AFP Yahoo News 9 Sep 18;

A devastating drought that has left Australian farmers struggling to stay afloat is set to persist despite widespread and significant rain last month, authorities have said.

Graziers in eastern Australia have been battling a long-period of severe conditions that have turned green pastures brown and forced some to sell down or shoot their stock.

There was some welcome relief last month when "widespread (and)... significant rainfall" was recorded in parts of New South Wales, the state government said in its seasonal update late Friday.

"While the rain has been welcomed and has provided a more positive outlook for field conditions in some regions, the drought is far from over," NSW Department of Primary Industries' agriculture climate specialist Anthony Clark said in a statement.

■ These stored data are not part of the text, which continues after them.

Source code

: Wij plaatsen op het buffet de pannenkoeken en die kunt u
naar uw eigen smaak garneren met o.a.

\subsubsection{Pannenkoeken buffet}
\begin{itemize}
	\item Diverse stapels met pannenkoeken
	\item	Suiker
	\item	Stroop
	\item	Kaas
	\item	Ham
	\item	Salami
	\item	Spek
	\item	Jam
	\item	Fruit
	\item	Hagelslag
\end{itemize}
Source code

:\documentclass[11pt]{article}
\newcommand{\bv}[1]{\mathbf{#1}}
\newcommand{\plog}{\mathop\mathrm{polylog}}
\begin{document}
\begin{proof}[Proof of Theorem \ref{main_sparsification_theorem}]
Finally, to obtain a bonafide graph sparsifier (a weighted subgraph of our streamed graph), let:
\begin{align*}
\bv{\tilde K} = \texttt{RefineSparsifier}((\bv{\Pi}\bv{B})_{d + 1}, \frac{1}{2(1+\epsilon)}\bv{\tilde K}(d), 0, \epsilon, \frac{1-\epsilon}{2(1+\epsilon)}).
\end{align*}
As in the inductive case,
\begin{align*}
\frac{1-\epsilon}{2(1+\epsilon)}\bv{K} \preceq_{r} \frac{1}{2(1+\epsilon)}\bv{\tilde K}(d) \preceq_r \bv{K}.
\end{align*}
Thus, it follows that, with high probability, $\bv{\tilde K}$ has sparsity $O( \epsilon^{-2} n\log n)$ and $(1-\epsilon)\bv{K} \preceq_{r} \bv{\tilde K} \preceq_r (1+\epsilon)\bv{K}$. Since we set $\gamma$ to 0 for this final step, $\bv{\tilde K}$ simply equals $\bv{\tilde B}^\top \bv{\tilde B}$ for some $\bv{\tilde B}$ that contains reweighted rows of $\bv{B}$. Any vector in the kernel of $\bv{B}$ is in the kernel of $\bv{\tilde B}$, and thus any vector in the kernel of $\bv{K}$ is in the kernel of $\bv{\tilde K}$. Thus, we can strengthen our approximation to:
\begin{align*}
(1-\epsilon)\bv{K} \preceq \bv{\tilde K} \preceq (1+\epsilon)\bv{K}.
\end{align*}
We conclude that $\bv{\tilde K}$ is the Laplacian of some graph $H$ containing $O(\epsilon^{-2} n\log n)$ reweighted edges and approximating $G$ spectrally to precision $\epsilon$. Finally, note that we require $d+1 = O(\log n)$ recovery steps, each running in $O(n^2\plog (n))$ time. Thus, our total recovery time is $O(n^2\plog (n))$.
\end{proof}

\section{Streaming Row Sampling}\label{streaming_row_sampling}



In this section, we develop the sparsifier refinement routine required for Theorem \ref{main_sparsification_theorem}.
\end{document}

"We need more significant widespread rainfall in the coming weeks and months for agricultural recovery to commence and farmland to return to a productive state."

Clark warned that if dry conditions continued instead, "we would see an increased intensification of the drought".

Some 99.8 percent of the state remains in drought, officials added. In neighbouring Queensland, the government said last week that 57.4 percent of the state remains drought-affected.

The update came as Major General Stephen Day -- appointed to the newly created role of national drought co-ordinator -- said his focus was to improve fundraising efforts for farmers.

He told Sydney's Sydney Telegraph there was a "lack of co-ordination and coherence to all that's going on".

"That means there are some gaps, that means there are some overlaps, that means there are some inefficiencies," he said ahead of an planned meeting with some of the major charities raising drought funds.

"I think if we can look at this as a team sport, we'll have a better effect."

While droughts are not uncommon in Australia, the length and severity of the dry conditions have placed enormous strain on farmers in the eastern states.